Eur. Phys. J. D (2012) 66: 315
https://doi.org/10.1140/epjd/e2012-30171-8

Regular Article

Quantum resonant effects in the delta-kicked rotor revisited

Department of Physics, University of Auckland, Private Bag 92019, Auckland, New Zealand

^a Current address: Department of Physics, University of Malakand, Khyber Pukhtunkhwa, Pakistan e-mail: arif@uom.edu.pk
^b Massachusetts Institute of Technology, 77 Massachusetts Avenue, Bldg 13-3061, Cambridge, MA 02139, USA

Received: 12 March 2012
Received in final form: 12 September 2012
Published online: 21 December 2012

Abstract

We review the theoretical model and experimental realization of the atom optics δ-kicked rotor (AOKR), a paradigm of classical and quantum chaos.
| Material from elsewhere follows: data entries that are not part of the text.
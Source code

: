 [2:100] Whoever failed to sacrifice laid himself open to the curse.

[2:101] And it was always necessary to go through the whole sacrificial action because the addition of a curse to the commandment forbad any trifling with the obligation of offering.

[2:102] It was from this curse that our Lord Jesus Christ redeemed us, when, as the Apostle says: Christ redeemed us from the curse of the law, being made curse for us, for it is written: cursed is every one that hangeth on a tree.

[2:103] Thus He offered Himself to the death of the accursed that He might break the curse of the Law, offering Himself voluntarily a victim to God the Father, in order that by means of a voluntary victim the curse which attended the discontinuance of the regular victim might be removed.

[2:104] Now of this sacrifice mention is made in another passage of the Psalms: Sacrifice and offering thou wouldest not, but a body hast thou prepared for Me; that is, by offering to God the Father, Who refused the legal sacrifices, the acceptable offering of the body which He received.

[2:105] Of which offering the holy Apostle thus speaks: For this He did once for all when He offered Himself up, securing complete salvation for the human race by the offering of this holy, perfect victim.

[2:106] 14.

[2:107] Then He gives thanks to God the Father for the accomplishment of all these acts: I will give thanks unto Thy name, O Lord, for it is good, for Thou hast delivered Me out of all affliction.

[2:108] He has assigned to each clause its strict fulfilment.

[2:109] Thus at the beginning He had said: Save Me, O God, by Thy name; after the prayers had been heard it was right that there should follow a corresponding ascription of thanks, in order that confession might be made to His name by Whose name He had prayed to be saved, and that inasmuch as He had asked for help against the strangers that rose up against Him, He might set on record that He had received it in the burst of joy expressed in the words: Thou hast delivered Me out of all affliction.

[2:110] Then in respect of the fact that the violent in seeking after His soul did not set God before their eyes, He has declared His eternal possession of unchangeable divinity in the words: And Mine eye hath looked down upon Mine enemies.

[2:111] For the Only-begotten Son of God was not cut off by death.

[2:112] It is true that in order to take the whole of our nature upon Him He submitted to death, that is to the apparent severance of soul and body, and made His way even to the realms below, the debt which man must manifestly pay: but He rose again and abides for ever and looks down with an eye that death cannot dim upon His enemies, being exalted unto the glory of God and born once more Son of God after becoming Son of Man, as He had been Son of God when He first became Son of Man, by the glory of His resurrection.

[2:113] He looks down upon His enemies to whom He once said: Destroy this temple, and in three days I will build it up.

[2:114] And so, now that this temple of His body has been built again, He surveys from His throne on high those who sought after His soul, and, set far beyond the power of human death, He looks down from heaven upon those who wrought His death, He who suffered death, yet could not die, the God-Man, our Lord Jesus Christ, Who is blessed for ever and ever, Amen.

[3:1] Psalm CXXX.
We have performed a number of experiments with an all-optical Bose-Einstein condensate (BEC) in a periodic standing wave potential in an AOKR system. We discuss results of the investigation of the phenomena of quantum resonances in the AOKR. An interesting feature of the momentum distribution of the atoms obtained as a result of short pulses of light, is the variance of the momentum distribution or the kinetic energy ⟨p²⟩/2m in units of the recoil energy E_rec = ħω_rec. The energy of the system is examined as a function of pulse period for a range of kicks that allow the observation of quantum resonances. In particular we study the behavior of these resonances for a large number of kicks. Higher order quantum resonant effects corresponding to the fractional Talbot time of (1/4)T_T and (1/5)T_T for five and ten kicks have been observed. Moreover, we describe the effect of the initial momentum of the atoms on quantum resonances in the AOKR.